Could you find every line in the entries below that holds the word "Hover" and copy it?

=== Begin Enclosure ===

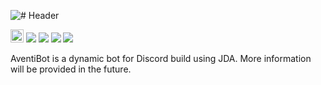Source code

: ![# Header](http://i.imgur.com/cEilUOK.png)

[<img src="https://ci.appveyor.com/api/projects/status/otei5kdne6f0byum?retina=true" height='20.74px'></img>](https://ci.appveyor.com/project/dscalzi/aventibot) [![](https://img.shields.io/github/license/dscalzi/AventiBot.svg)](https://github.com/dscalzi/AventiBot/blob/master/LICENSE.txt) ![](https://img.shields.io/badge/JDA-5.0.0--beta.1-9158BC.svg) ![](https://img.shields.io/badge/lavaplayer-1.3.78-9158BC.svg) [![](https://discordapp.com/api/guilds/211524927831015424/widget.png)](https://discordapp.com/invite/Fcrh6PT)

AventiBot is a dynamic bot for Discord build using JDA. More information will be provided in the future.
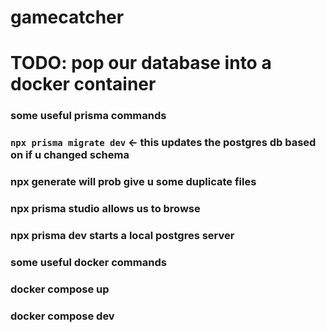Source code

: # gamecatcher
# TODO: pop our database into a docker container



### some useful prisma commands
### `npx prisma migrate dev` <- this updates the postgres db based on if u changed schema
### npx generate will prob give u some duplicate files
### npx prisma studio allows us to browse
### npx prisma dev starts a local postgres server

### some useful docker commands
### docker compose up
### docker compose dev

=== End Enclosure ===
=== Begin Enclosure ===

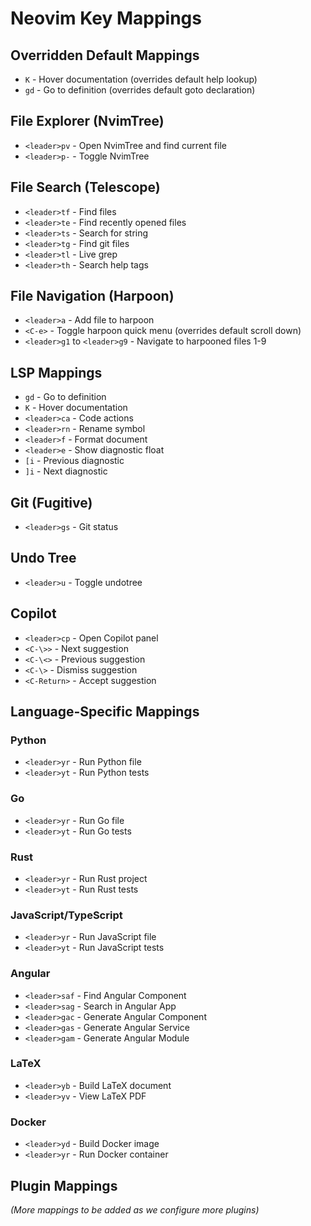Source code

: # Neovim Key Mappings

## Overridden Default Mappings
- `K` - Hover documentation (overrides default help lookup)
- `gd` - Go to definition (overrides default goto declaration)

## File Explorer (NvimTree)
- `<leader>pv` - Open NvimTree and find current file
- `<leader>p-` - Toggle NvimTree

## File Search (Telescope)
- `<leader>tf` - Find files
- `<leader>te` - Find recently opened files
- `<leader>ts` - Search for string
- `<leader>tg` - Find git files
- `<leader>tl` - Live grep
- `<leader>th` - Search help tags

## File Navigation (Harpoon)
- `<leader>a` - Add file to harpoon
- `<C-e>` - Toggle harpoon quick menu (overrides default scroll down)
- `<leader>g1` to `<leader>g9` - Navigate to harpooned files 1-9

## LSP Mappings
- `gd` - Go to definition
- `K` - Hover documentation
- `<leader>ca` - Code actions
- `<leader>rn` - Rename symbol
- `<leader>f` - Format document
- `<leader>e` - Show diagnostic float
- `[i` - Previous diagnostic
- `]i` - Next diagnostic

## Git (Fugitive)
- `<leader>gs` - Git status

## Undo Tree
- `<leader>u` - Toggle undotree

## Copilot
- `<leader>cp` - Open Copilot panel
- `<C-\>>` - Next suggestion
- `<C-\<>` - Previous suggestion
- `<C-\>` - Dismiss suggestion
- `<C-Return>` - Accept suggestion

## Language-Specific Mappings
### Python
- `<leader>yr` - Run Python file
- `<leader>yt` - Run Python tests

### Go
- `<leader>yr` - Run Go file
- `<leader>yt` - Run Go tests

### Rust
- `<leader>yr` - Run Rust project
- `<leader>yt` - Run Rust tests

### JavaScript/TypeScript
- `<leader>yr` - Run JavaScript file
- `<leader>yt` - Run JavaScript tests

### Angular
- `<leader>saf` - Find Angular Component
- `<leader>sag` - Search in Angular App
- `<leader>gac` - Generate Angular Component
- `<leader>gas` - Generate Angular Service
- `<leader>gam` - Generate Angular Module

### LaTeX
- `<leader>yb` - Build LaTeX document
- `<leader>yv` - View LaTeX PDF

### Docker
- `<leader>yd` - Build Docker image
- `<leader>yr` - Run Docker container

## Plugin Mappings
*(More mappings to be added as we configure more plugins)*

=== End Enclosure ===
=== Begin Enclosure ===

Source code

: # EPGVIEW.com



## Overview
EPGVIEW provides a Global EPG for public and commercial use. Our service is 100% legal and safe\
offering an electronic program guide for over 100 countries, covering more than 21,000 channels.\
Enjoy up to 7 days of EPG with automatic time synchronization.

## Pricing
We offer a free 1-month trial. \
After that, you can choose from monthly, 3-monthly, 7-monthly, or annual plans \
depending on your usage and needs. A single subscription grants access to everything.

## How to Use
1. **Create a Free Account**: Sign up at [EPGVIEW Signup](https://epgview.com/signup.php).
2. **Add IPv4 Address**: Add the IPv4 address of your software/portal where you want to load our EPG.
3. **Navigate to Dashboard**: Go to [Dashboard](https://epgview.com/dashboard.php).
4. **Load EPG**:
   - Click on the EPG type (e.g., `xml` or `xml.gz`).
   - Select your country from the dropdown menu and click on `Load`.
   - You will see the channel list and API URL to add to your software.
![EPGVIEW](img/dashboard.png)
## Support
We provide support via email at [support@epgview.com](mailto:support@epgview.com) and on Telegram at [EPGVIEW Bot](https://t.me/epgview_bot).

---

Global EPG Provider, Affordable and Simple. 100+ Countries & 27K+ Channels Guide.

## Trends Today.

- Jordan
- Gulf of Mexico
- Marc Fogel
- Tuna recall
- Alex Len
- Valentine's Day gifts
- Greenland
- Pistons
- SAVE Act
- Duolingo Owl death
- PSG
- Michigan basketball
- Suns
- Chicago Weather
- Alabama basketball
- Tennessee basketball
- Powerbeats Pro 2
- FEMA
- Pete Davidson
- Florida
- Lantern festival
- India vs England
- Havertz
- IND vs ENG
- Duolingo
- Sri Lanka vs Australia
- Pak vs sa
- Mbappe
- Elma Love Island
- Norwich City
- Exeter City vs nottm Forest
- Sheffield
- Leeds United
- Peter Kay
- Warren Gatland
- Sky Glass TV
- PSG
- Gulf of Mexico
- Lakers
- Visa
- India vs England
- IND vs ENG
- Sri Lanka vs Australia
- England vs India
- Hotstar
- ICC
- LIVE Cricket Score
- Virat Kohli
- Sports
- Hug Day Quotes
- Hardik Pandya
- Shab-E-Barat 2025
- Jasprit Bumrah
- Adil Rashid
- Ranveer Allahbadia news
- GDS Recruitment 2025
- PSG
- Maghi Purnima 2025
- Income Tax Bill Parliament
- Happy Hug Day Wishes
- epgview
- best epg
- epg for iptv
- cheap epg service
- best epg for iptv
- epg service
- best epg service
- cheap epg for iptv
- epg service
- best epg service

=== End Enclosure ===

Reply to the exercise:
- `K` - Hover documentation (overrides default help lookup)
- `K` - Hover documentation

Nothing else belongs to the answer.